Is the program managed by maintaining clearly defined deliverables, capability/performance characteristics, and appropriate, credible cost and schedule goals?

Explanation: In compliance with OMB Circular A-11, USAID has clearly defined deliverables, capability/performance characteristics, and appropriate, credible cost and schedule goals for IT capital investments. Performance is tracked through monthly Earned Value Management Reports and status reports for each project. The results will be used in the CPIC process to make management decisions through quarterly reviews of major IT investments begun in May 2004. The details of the investments are documented and presented to OMB annually for review in the OMB Circular A-11 300 exhibits. For our overseas building investments, these metrics are maintained by the State Department.

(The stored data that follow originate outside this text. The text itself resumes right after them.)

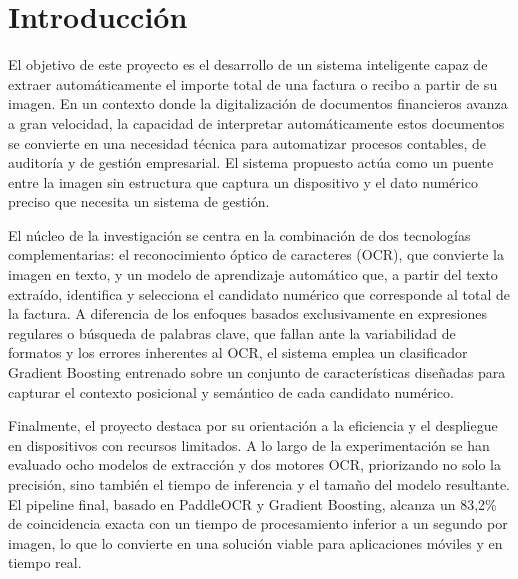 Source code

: \section{Introducción}
\label{sec:introduccion}

El objetivo de este proyecto es el desarrollo de un sistema inteligente capaz de extraer automáticamente el importe total de una factura o recibo a partir de su imagen. En un contexto donde la digitalización de documentos financieros avanza a gran velocidad, la capacidad de interpretar automáticamente estos documentos se convierte en una necesidad técnica para automatizar procesos contables, de auditoría y de gestión empresarial. El sistema propuesto actúa como un puente entre la imagen sin estructura que captura un dispositivo y el dato numérico preciso que necesita un sistema de gestión.

El núcleo de la investigación se centra en la combinación de dos tecnologías complementarias: el reconocimiento óptico de caracteres (OCR), que convierte la imagen en texto, y un modelo de aprendizaje automático que, a partir del texto extraído, identifica y selecciona el candidato numérico que corresponde al total de la factura. A diferencia de los enfoques basados exclusivamente en expresiones regulares o búsqueda de palabras clave, que fallan ante la variabilidad de formatos y los errores inherentes al OCR, el sistema emplea un clasificador Gradient Boosting entrenado sobre un conjunto de características diseñadas para capturar el contexto posicional y semántico de cada candidato numérico.

Finalmente, el proyecto destaca por su orientación a la eficiencia y el despliegue en dispositivos con recursos limitados. A lo largo de la experimentación se han evaluado ocho modelos de extracción y dos motores OCR, priorizando no solo la precisión, sino también el tiempo de inferencia y el tamaño del modelo resultante. El pipeline final, basado en PaddleOCR y Gradient Boosting, alcanza un 83,2\% de coincidencia exacta con un tiempo de procesamiento inferior a un segundo por imagen, lo que lo convierte en una solución viable para aplicaciones móviles y en tiempo real.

Evidence: The OMB Circular A-11 300 exhibits and Long-Range Overseas Building Plan/Performance Measures for Capital Security Construction Program establish expectations for major investments. Progress is tracked through Monthly Earned Value Management Reports and Monthly Project Status Reporting. Accounting guidelines are listed in ADS Chapter 577 - Capital Planning and Investment Control (CPIC).

YES 12%
Section 3 - Program Management Score 88%
Section 4 - Program Results/Accountability
Number Question Answer Score

Has the program demonstrated adequate progress in achieving its long-term performance goals?

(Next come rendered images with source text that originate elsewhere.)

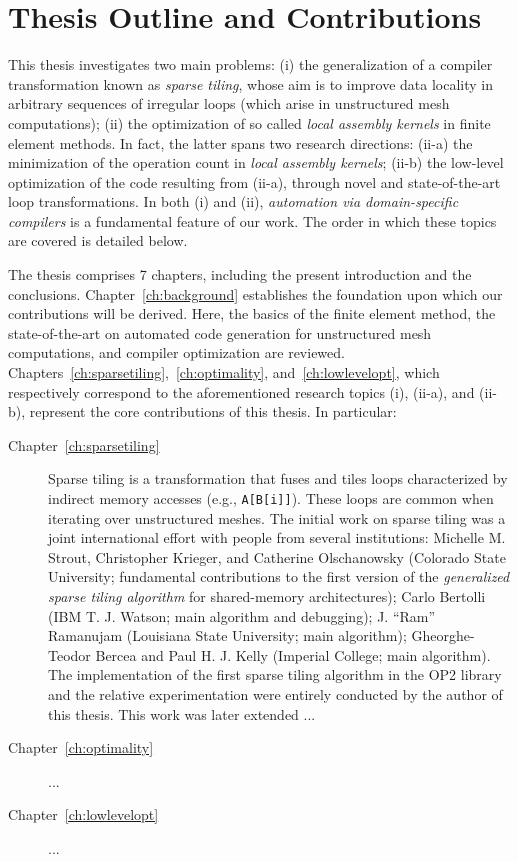 \section{Thesis Outline and Contributions}
\label{sec:contributions}
This thesis investigates two main problems: (i) the generalization of a compiler transformation known as {\em sparse tiling}, whose aim is to improve data locality in arbitrary sequences of irregular loops (which arise in unstructured mesh computations); (ii) the optimization of so called {\em local assembly kernels} in finite element methods. In fact, the latter spans two research directions: (ii-a) the minimization of the operation count in {\em local assembly kernels}; (ii-b) the low-level optimization of the code resulting from (ii-a), through novel and state-of-the-art loop transformations. In both (i) and (ii), {\it automation via domain-specific compilers} is a fundamental feature of our work. The order in which these topics are covered is detailed below.

The thesis comprises 7 chapters, including the present introduction and the conclusions. Chapter~\ref{ch:background} establishes the foundation upon which our contributions will be derived. Here, the basics of the finite element method, the state-of-the-art on automated code generation for unstructured mesh computations, and compiler optimization are reviewed. Chapters~\ref{ch:sparsetiling},~\ref{ch:optimality}, and~\ref{ch:lowlevelopt}, which respectively correspond to the aforementioned research topics (i), (ii-a), and (ii-b), represent the core contributions of this thesis. In particular:

\begin{description}
\item[Chapter~\ref{ch:sparsetiling}] Sparse tiling is a transformation that fuses and tiles loops characterized by indirect memory accesses (e.g., {\tt A[B[i]]}). These loops are common when iterating over unstructured meshes. The initial work on sparse tiling was a joint international effort with people from several institutions: Michelle M. Strout, Christopher Krieger, and Catherine Olschanowsky (Colorado State University; fundamental contributions to the first version of the {\em generalized sparse tiling algorithm} for shared-memory architectures); Carlo Bertolli (IBM T. J. Watson; main algorithm and debugging); J. ``Ram'' Ramanujam (Louisiana State University; main algorithm); Gheorghe-Teodor Bercea and Paul H. J. Kelly (Imperial College; main algorithm). The implementation of the first sparse tiling algorithm in the OP2 library and the relative experimentation were entirely conducted by the author of this thesis. This work was later extended ...

\item[Chapter~\ref{ch:optimality}] ...

\item[Chapter~\ref{ch:lowlevelopt}] ...

\end{description}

Explanation: USAID made progress in achieving its long-term OE/CIF performance goals as stated in the management objective of the joint strategic plan. In financial management, the agency received its first unqualified audit opinion and closed four auditor identified material weaknesses. The Information Resource Management Office (IRM) has achieved high customer service marks from employee surveys and overhauled the CPIC process, including strengthening the business cases for IT investments. The USAID Employee Survey shows consistent improvement in employee morale. Progress ratings on the PMA scorecard have steadily improved over time with green ratings in all but competitive sourcing for the last two quarters and the OIG has evaluated the agency as making progress against standards for success.

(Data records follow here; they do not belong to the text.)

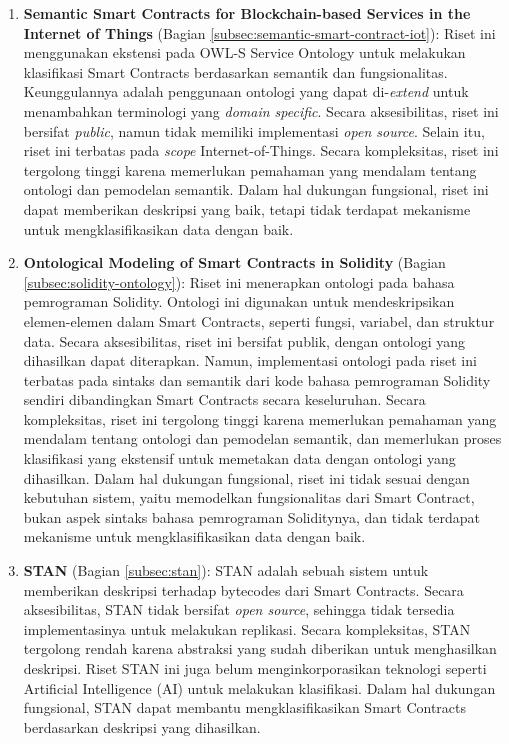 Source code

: \begin{enumerate}
    \item \textbf{Semantic Smart Contracts for Blockchain-based Services in the Internet of Things} \parencite{baqa2019semantic} (Bagian \ref{subsec:semantic-smart-contract-iot}): Riset ini menggunakan ekstensi pada OWL-S Service Ontology untuk melakukan klasifikasi Smart Contracts berdasarkan semantik dan fungsionalitas. Keunggulannya adalah penggunaan ontologi yang dapat di-\textit{extend} untuk menambahkan terminologi yang \textit{domain specific}. Secara aksesibilitas, riset ini bersifat \textit{public}, namun tidak memiliki implementasi \textit{open source}. Selain itu, riset ini terbatas pada \textit{scope} Internet-of-Things. Secara kompleksitas, riset ini tergolong tinggi karena memerlukan pemahaman yang mendalam tentang ontologi dan pemodelan semantik. Dalam hal dukungan fungsional, riset ini dapat memberikan deskripsi yang baik, tetapi tidak terdapat mekanisme untuk mengklasifikasikan data dengan baik.
    
    \item \textbf{Ontological Modeling of Smart Contracts in Solidity} \parencite{cano2021toward} (Bagian \ref{subsec:solidity-ontology}): Riset ini menerapkan ontologi pada bahasa pemrograman Solidity. Ontologi ini digunakan untuk mendeskripsikan elemen-elemen dalam Smart Contracts, seperti fungsi, variabel, dan struktur data. Secara aksesibilitas, riset ini bersifat publik, dengan ontologi yang dihasilkan dapat diterapkan. Namun, implementasi ontologi pada riset ini terbatas pada sintaks dan semantik dari kode bahasa pemrograman Solidity sendiri dibandingkan Smart Contracts secara keseluruhan. Secara kompleksitas, riset ini tergolong tinggi karena memerlukan pemahaman yang mendalam tentang ontologi dan pemodelan semantik, dan memerlukan proses klasifikasi yang ekstensif untuk memetakan data dengan ontologi yang dihasilkan. Dalam hal dukungan fungsional, riset ini tidak sesuai dengan kebutuhan sistem, yaitu memodelkan fungsionalitas dari Smart Contract, bukan aspek sintaks bahasa pemrograman Soliditynya, dan tidak terdapat mekanisme untuk mengklasifikasikan data dengan baik.
    
    \item \textbf{STAN} \parencite{stan} (Bagian \ref{subsec:stan}): STAN adalah sebuah sistem untuk memberikan deskripsi terhadap bytecodes dari Smart Contracts. Secara aksesibilitas, STAN tidak bersifat \textit{open source}, sehingga tidak tersedia implementasinya untuk melakukan replikasi. Secara kompleksitas, STAN tergolong rendah karena abstraksi yang sudah diberikan untuk menghasilkan deskripsi. Riset STAN ini juga belum menginkorporasikan teknologi seperti Artificial Intelligence (AI) untuk melakukan klasifikasi. Dalam hal dukungan fungsional, STAN dapat membantu mengklasifikasikan Smart Contracts berdasarkan deskripsi yang dihasilkan.
    

\end{enumerate}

Evidence: Evidence includes IRM Employee Survey Results and the Administrator's Annual Survey of Employee Morale. PMA Scorecards, Independent Auditor's Report on USAID's Financial Statements, Internal Controls, and Compliance, Fiscal Years 2002 and 2003, OIG Standards for Success Accomplishment Report, FY 2003 Performance and Accountability Report


Does the program (including program partners) achieve its annual performance goals?

Explanation: USAID met or exceeded just over half (56%) of the ambitious annual management goals for FY 2003 as reported in the performance report. The agency improved compliance with procurement policies, upgraded telecommunications equipment at 21 missions, and finalized plans for deployment of a world-wide accounting system. Although USAID failed to meet a number of targets, significant steps have been taken to improve performance and the agency stands poised to improve in this area in the future. Although USAID failed to meet its goals related to the certification of contract staff, the agency stepped up recruiting at the entry level and developed a comprehensive training program to ensure that as senior contracting officers leave, junior officers will be certified to assume higher level authorities. Several goals were missed in the IT area as the agency focused on strengthening the CPIC process to ensure better performance in the future. For example, the agency delayed mission deployment of agency-wide systems to improve planning, thereby better assuring success of the project.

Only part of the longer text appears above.